With an array of ecological impacts through their grazing and movements, and as the primary food source for all of Liuwa’s carnivores, the wildebeest is undoubtedly the keystone species for the ecosystem. But unlike the Serengeti, where studies have occurred for decades, very little is known about Liuwa’s wildebeest, other than that their populations grew dramatically under the increased protection of the public-private management partnership between the African Parks Network, Zambia Wildlife Authority, and the Barotse Royal Establishment.

And like every protected area network, Liuwa is experiencing rapid human and ecological change, particularly as the ecosystem is restored, necessitating accurate and current information to guide conservation efforts. In 2012 the Zambian Carnivore Programme, APN, ZAWA and World Wide Fund for Nature embarked on an intensive long-term study of Liuwa’s wildebeest in an effort to determine factors limiting their recovery.

The study maintains 40-50 radio-collared adult cows which are closely studied year-round in Greater Liuwa by a full-time team of researchers logging hundreds of days in the field. These animals form the basis for investigations aimed at determining survival, reproduction, mortality and movements. These data, combined with ongoing large carnivore studies and studies of human encroachment and poaching impacts, help to address threats and assist management of this critical species.

While the first years of data are currently being analysed, preliminary findings indicate several key factors affecting wildebeest recovery, most notably predation and human impacts.  Not surprisingly, the wildebeest increase has been tracked by the abundant spotted hyaena population in Liuwa, which has thrived in the absence of a significant lion population. 

Concurrent studies of Liuwa’s predators indicate a high survival rate of Liuwa’s hyaena (based on 245 individuals from 6 clans), and a strong impact of predation on wildebeest, particularly in the wet season when herds reside among the dense hyaena populations of southern Liuwa Plain. 
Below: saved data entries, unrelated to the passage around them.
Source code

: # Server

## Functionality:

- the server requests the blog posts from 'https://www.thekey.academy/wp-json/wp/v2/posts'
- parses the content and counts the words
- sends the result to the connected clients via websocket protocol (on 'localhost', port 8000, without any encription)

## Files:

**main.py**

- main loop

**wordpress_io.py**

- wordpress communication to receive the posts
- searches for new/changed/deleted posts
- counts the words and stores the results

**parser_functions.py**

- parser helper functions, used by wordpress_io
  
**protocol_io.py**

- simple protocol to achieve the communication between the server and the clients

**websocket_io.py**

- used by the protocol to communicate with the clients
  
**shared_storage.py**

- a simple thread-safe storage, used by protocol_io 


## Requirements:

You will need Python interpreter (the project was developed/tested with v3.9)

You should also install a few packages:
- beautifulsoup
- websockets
While such dynamics are natural and to be expected as the ecosytem recovers, on the human side rapid land conversion in the corridor areas outside the Park, coupled with a burgeoning bushmeat trade in the region, are likely to severely impact wildebeest recovery through poaching, disturbance, and habitat loss. 

The results are sobering as currently no wildebeest have been documented migrating into Angola as originally thought, and conversion of dry season range outside the Park into rice fields means that urgent attention is needed to protect areas outside the park in the rest of the Greater Liuwa to retain some hope of restoring one of Africa’s great migrations to its former splendour. 

There is a lot of work to be done to ensure recovery of the wildebeest, in Liuwa in particular and Zambia in general. One of the best things we can do as individuals is to support wildlife-based tourism in any of the ecosystems where wildebeest can still be found, and thus support increased protection of their range, for now and for future generations to enjoy.